- Born: Mary Lea Johnson August 20, 1926 New Brunswick, New Jersey, U.S.
- Died: May 3, 1990 (aged 63) Pittsburgh, Pennsylvania, U.S.
- Occupations: Entrepreneur, Broadway producer
- Known for: 1st Johnsons powder label baby
- Spouses: William Ryan (m. 19??; div. 19??); ; Victor D'Arc ​ ​(m. 1972; div. 1978)​ Martin Richards (m. 19??);
- Children: 6
- Parent(s): John Seward Johnson I Ruth Dill Johnson

= Mary Lea Johnson Richards =

American theatre producer (1926–1990)

Mary Lea Johnson Richards (August 20, 1926 – May 3, 1990) was an American heiress, entrepreneur, and Broadway producer. She was a granddaughter of Robert Wood Johnson I (co-founder of Johnson & Johnson), and of Bermudan politician, soldier, and lawyer, Colonel Thomas Melville Dill. She was the first baby to appear on a Johnson's baby powder label.

== Early life ==
Johnson was born in New Brunswick, New Jersey. Her father was John Seward Johnson I, and her mother was Ruth Dill, the sister of actress Diana Dill; she was therefore first cousin of actor Michael Douglas. Johnson grew up with five siblings: Elaine Johnson, John Seward Johnson II, Diana Melville Johnson, Jennifer Underwood Johnson, and James Loring "Jimmy" Johnson. She was sexually abused by her father from age nine to fifteen. Her parents divorced around 1937, and her father remarried two years later, producing two half siblings, including Jimmy Johnson, which made her an aunt of film director Jamie Johnson. Johnson graduated from the Masters School in Dobbs Ferry, N.Y., and the New York Academy of Dramatic Arts.

== Career ==
Johnson was a founder and partner of Producer Circle, a film and theater production company, which produced Broadway shows such as Sweeney Todd, and Broadway producer.

==Personal life==
Johnson was excluded from her father's will, which left the bulk of his fortune to Barbara Piasecka Johnson, her father's wife and former chambermaid. She and her siblings sued on grounds that their father wasn't mentally competent at the time he signed the will. It was settled out of court, and the children were granted about 12% of the fortune. During the largest inheritance battle in history, it was revealed that Johnson was a victim of incest.

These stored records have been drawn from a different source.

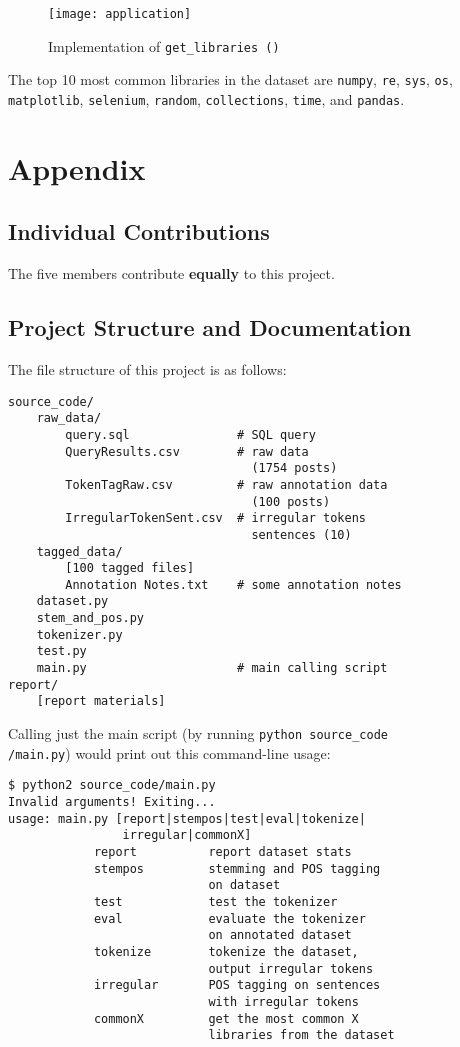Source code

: \begin{figure}[htp]
\texttt{[image: application]}
\caption{Implementation of \texttt{get\_libraries\,()}}\label{img:app}
\end{figure}

The top 10 most common libraries in the dataset are \texttt{numpy}, \texttt{re},
\texttt{sys}, \texttt{os}, \texttt{matplotlib}, \texttt{selenium}, \texttt{random},
\texttt{collections}, \texttt{time}, and \texttt{pandas}.

\section*{Appendix}

\subsection*{Individual Contributions}

The five members contribute \textbf{equally} to this project.

\subsection*{Project Structure and Documentation}

The file structure of this project is as follows:

\begin{lstlisting}
source_code/
    raw_data/
        query.sql               # SQL query
        QueryResults.csv        # raw data
                                  (1754 posts)
        TokenTagRaw.csv         # raw annotation data
                                  (100 posts)
        IrregularTokenSent.csv  # irregular tokens
                                  sentences (10)
    tagged_data/
        [100 tagged files]
        Annotation Notes.txt    # some annotation notes
    dataset.py
    stem_and_pos.py
    tokenizer.py
    test.py
    main.py                     # main calling script
report/
    [report materials]
\end{lstlisting}

Calling just the main script (by running \texttt{python source\_code\\/main.py})
would print out this command-line usage:

\begin{lstlisting}
$ python2 source_code/main.py
Invalid arguments! Exiting...
usage: main.py [report|stempos|test|eval|tokenize|
                irregular|commonX]
            report          report dataset stats
            stempos         stemming and POS tagging
                            on dataset
            test            test the tokenizer
            eval            evaluate the tokenizer
                            on annotated dataset
            tokenize        tokenize the dataset,
                            output irregular tokens
            irregular       POS tagging on sentences
                            with irregular tokens
            commonX         get the most common X
                            libraries from the dataset
\end{lstlisting}

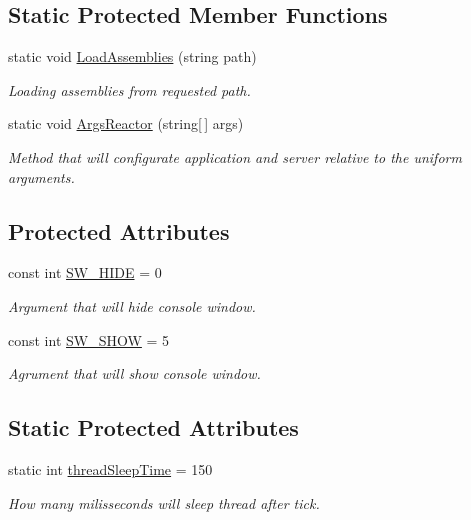 \subsection*{Static Protected Member Functions}
\begin{DoxyCompactItemize}
\item 
static void \mbox{\hyperlink{class_uniform_client_1_1_base_client_a8abbd1d46cc50556eeae8bbd55ce680f}{Load\+Assemblies}} (string path)
\begin{DoxyCompactList}\small\item\em Loading assemblies from requested path. \end{DoxyCompactList}\item 
static void \mbox{\hyperlink{class_uniform_client_1_1_base_client_a7ec48981cf3e7ec10d2cb7dff81f912a}{Args\+Reactor}} (string\mbox{[}$\,$\mbox{]} args)
\begin{DoxyCompactList}\small\item\em Method that will configurate application and server relative to the uniform arguments. \end{DoxyCompactList}\end{DoxyCompactItemize}
\subsection*{Protected Attributes}
\begin{DoxyCompactItemize}
\item 
const int \mbox{\hyperlink{class_uniform_client_1_1_base_client_a6060f2eb1d44ec518f2dfc99c8b4f7aa}{S\+W\+\_\+\+H\+I\+DE}} = 0
\begin{DoxyCompactList}\small\item\em Argument that will hide console window. \end{DoxyCompactList}\item 
const int \mbox{\hyperlink{class_uniform_client_1_1_base_client_a7545b9c72eef6cb7594a7001d3f558e4}{S\+W\+\_\+\+S\+H\+OW}} = 5
\begin{DoxyCompactList}\small\item\em Agrument that will show console window. \end{DoxyCompactList}\end{DoxyCompactItemize}
\subsection*{Static Protected Attributes}
\begin{DoxyCompactItemize}
\item 
static int \mbox{\hyperlink{class_uniform_client_1_1_base_client_a2c4762c1be5eac42b8b5d189530d0952}{thread\+Sleep\+Time}} = 150
\begin{DoxyCompactList}\small\item\em How many milisseconds will sleep thread after tick. \end{DoxyCompactList}\end{DoxyCompactItemize}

Johnson's first marriage was to William Ryan, a press agent turned farmer. Before they divorced, the pair had six children: Eric Ryan, Seward Ryan, Hillary Ryan, Quentin Ryan, Roderick Newbold Ryan, and Alice Ryan Marriott.

In 1972, she married Dr. Victor D'Arc, a bisexual psychiatrist, whom she met while seeking treatment for her son's drug addiction. In 1976, she claimed that her estranged husband had had homosexual affairs and lured her into threesomes with other men, including the chauffeur. According to Johnson, D'Arc hired hitmen to have her murdered. Johnson, who was living with gay Broadway producer Marty Richards, hired a bodyguard. Two intruders broke into their apartment. According to Richards, “We were almost killed in our sleep,.... they hit our bodyguard, he had blood all over his head, he chased them.” Subsequently, the Bronx D.A's office made a case, and opened an investigation. No charges were brought, and D'Arc and Johnson divorced in 1978.

Johnson's third marriage would be to Richards, and last until her death. Her family had a twelve-year-long court battle regarding her husband's eligibility for a share of the Johnson & Johnson fortune. The court ruled in favor of Richards.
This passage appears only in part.